This falls into the “well, of course” category. People will make decisions based on what they perceive to be in their own personal best interests. It’s called “human action” and it’s predictable. So predictable that United Van Lines (UVL) has done a study that confirms it. The top five “moving out of” states are, predictably: New Jersey, Illinois, West Virginia, New York and New Mexico. UVL says it’s because of economics and the weather. They quote an “expert” on the issue, a college professor:
“The United Van Lines Annual Migration study shows the movement of people from frost belt to more sun belt states in the South and West,” said Michael Stoll, economist, professor and chair of the Department of Public Policy at the University of California, Los Angeles. “While big states such as California, Texas and Florida have more total moves than other states because of their sheer size, other high inbound states such as Washington, D.C., Oregon and the Carolinas may be attractive places to move because of their lower housing costs, more temperate climate, diversified and growing economies, as well as maturing manufacturing bases and high technology clusters.”
Not one word about forced unionism. We have to go elsewhere to get the rest of the story. RedState provides it: all five are forced-unionism states:
The fact that forced-union states have been losing taxpayers shouldn’t come as a surprise. The trend has been occurring for decades. Year after year, taxpayers are merely moving to where there is a more favorable climate–both literally and figuratively.
Typically, where there are laws giving union bosses the power to force workers to pay unions or be fired, union bosses also have the power to get politicians elected that will raise taxes and enact legislation that make the state unattractive to running a business.

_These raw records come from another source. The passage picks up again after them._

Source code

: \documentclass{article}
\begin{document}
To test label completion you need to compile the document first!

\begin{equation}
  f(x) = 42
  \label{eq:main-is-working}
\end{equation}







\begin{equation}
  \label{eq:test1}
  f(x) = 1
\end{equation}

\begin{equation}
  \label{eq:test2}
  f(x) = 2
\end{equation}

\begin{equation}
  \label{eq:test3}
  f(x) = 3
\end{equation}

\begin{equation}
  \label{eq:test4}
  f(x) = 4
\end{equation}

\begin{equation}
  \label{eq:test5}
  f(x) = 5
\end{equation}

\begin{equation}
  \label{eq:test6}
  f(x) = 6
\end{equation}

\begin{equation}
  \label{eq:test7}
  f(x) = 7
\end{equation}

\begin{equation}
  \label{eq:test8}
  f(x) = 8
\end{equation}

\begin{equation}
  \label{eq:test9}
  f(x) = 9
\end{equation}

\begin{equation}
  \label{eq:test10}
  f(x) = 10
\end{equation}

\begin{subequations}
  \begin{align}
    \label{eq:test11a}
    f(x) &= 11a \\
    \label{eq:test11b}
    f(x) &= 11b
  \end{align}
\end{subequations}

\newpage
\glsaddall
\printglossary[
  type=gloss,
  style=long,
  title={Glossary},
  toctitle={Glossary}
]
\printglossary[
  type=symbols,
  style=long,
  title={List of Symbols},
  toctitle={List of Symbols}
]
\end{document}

As a result, when businesses find a state hostile to business, they either close or move–leaving fewer jobs in the state.
RedState then picks on New Jersey as the best (or worst) example to prove the point. I’m originally from New Jersey. When we left for Colorado back in 1964 we left for many good reasons. We’ve never looked back. Here’s the situation today in the Garden State:
Despite GOP Governor Chris Christie, the relationship between union bosses and New Jersey’s Democrat politicians is tight.
As an example, State Senate President Steve Sweeney is a union representative and, prior to becoming a getting elected, Chris Christie’s predecessor, disgraced 1%-er Jon Corzine, had a very public relationship with the president of the state’s largest public-sector union that raised numerous questions during his administration.
Now, with the nation’s 4th largest debt among the states ($282 billion in the hole), life for New Jersey’s taxpayers is expensive to say the least–and it does not look like that fact will change anytime soon.
As the nation’s most densely populated state, New Jersey taxpayers are saddled with the highest property taxes in the nation, the Garden State is also rated among the highest business-tax states and falls to within the top ten of states that impose the highest tax burden overall.
And it’s about to get more expensive. Hurricane Sandy destroyed many homes on the Jersey shore that cannot be rebuilt without incurring vastly higher costs due to environmental regulations. A home (according to my brother who lives in Mantoloking) a home that had a market value of $500,000 prior to Sandy will cost $1 million to replace.
It’s not just the unions. It’s the mindset against free markets and the government-knows-best attitude that’s driving (literally) people away.
A lot of them are moving to Colorado, just like we did almost 50 years ago.